Don’t think about purchasing your ticket to Alpha Cenaturi just yet, unless you’re prepared to travel very light. The Breakthrough Starshot probes would be tiny “nanocraft,” little more than a computer chip attached to a sail.
Their miniscule size means the laser platforms could propel them at speeds not currently possible for larger spacecraft — up to 20 percent of the speed of light, which means they would make the 20 year journey across 25 trillion miles to Alpha Centauri in a little over 20 years. That’s quite a bit faster than the 30,000 years that would be required by the most advanced spacecraft currently produced.

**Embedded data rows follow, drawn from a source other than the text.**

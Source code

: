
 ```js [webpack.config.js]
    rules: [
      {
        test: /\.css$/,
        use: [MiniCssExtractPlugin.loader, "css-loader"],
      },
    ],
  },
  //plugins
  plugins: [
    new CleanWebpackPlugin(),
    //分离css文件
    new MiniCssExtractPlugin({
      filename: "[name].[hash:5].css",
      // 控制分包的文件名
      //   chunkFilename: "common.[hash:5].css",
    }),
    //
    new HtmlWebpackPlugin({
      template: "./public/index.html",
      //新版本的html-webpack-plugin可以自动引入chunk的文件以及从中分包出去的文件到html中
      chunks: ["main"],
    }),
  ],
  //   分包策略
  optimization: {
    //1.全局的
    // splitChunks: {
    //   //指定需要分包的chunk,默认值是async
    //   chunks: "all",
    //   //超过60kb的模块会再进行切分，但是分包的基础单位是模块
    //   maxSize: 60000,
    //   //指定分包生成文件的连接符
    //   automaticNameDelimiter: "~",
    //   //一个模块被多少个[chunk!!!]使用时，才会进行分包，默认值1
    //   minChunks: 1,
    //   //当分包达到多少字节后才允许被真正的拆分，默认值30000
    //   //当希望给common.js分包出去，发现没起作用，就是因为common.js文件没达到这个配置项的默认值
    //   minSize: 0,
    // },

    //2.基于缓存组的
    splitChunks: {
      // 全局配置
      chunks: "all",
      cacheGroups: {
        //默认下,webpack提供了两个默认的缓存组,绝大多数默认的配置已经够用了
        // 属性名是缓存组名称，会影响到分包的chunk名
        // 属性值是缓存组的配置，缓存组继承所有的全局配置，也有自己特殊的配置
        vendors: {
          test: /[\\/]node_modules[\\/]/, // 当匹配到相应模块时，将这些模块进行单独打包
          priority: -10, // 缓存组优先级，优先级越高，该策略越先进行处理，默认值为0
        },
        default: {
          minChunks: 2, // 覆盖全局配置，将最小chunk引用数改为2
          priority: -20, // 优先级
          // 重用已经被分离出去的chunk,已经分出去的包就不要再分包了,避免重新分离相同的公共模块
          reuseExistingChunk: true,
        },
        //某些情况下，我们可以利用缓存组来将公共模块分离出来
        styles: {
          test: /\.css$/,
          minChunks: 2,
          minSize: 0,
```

“The propulsion system is based on ideas developed as long ago as the early 1970s for a high-speed interstellar transport system,” explains the Financial Times. “The craft would be powered by the pressure of the laser on the sail combined with photon thrusters — engines powered by light that could potentially provide efficient, high-speed movement in space.”

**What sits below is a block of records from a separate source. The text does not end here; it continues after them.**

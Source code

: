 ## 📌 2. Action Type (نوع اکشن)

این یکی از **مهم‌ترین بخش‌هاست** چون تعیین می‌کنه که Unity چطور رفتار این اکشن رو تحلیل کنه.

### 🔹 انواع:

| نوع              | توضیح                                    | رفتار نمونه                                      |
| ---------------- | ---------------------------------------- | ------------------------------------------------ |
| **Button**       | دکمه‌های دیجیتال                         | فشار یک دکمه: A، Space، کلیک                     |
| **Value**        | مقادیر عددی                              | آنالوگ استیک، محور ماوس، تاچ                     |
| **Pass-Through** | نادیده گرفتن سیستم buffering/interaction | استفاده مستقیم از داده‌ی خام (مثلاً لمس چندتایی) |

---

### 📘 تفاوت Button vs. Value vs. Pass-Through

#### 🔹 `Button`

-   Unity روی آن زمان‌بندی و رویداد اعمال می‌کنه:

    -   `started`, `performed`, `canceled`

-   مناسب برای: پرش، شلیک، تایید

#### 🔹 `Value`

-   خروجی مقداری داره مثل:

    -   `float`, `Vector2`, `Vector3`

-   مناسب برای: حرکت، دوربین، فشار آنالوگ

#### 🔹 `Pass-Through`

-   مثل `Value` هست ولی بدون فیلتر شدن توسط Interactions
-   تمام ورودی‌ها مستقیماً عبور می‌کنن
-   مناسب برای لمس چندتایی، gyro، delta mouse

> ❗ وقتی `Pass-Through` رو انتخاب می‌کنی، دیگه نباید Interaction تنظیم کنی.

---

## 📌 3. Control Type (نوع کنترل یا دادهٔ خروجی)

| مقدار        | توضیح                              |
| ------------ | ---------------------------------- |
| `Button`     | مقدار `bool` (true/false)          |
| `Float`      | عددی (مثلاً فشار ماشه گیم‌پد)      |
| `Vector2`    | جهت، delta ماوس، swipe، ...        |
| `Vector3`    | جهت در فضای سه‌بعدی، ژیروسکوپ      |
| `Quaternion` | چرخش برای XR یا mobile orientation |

There’s no point in marking your calendar for the first transmissions from Alpha Centauri just yet, because these little probes would require a network of huge lasers to propel them with 100-gigawatt beams. Popular Science estimates that creating the laser array might require 20 or 30 years of work and billions of dollars in capital, which makes Milner’s announced $100 million commitment a mere drop in the bucket.
The organization necessary to launch those nanocraft would rival NASA in “scope, scale, and impact,” as spokespeople for Breakthrough Starshot told Sky News.

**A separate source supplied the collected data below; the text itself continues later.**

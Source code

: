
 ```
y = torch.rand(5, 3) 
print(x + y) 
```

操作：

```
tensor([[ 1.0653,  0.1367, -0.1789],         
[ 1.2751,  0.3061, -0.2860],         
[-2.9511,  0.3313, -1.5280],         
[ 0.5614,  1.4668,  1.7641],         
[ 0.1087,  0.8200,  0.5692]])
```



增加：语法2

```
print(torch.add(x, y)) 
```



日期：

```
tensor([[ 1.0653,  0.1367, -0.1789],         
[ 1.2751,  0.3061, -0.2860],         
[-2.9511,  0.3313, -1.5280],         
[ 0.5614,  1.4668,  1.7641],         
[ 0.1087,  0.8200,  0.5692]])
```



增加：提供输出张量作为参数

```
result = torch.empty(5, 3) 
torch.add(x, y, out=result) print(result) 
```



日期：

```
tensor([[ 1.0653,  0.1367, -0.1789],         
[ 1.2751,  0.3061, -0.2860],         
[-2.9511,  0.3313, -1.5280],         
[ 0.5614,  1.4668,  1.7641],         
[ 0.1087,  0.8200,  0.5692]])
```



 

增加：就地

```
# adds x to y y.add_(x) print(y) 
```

Frankly, just about every bit of technology involved in this project is a bit on the… conceptual side, including the tiny probes that would be capable of recording meaningful knowledge and sending it back to Earth, and the light sails that would propel them.
It’s unlikely that any of the people backing the Breakthrough Starshot initiative would live to see it bear scientific fruit, but that hasn’t diminished their enthusiasm for the project. In addition to Hawking and Milner, Popular Science lists “famed physicist Freeman Dyson, astronaut Mae Jemison, science popularizer Ann Druyan, astronomer Avi Loeb, and former NASA Ames director Pete Worden” as part of the all-star panel for the project launch. Financial Times notes Facebook CEO Mark Zuckerberg is on the board.
“For the first time in human history, we can do more than just gaze at the stars. We can actually reach them. It’s time to launch the next great leap in human history,” said Milner. He’s stealing a march there, because we do not, in fact, have the technology to do what he proposes just yet. We’re close, though, and brass rings are never seized without stretching.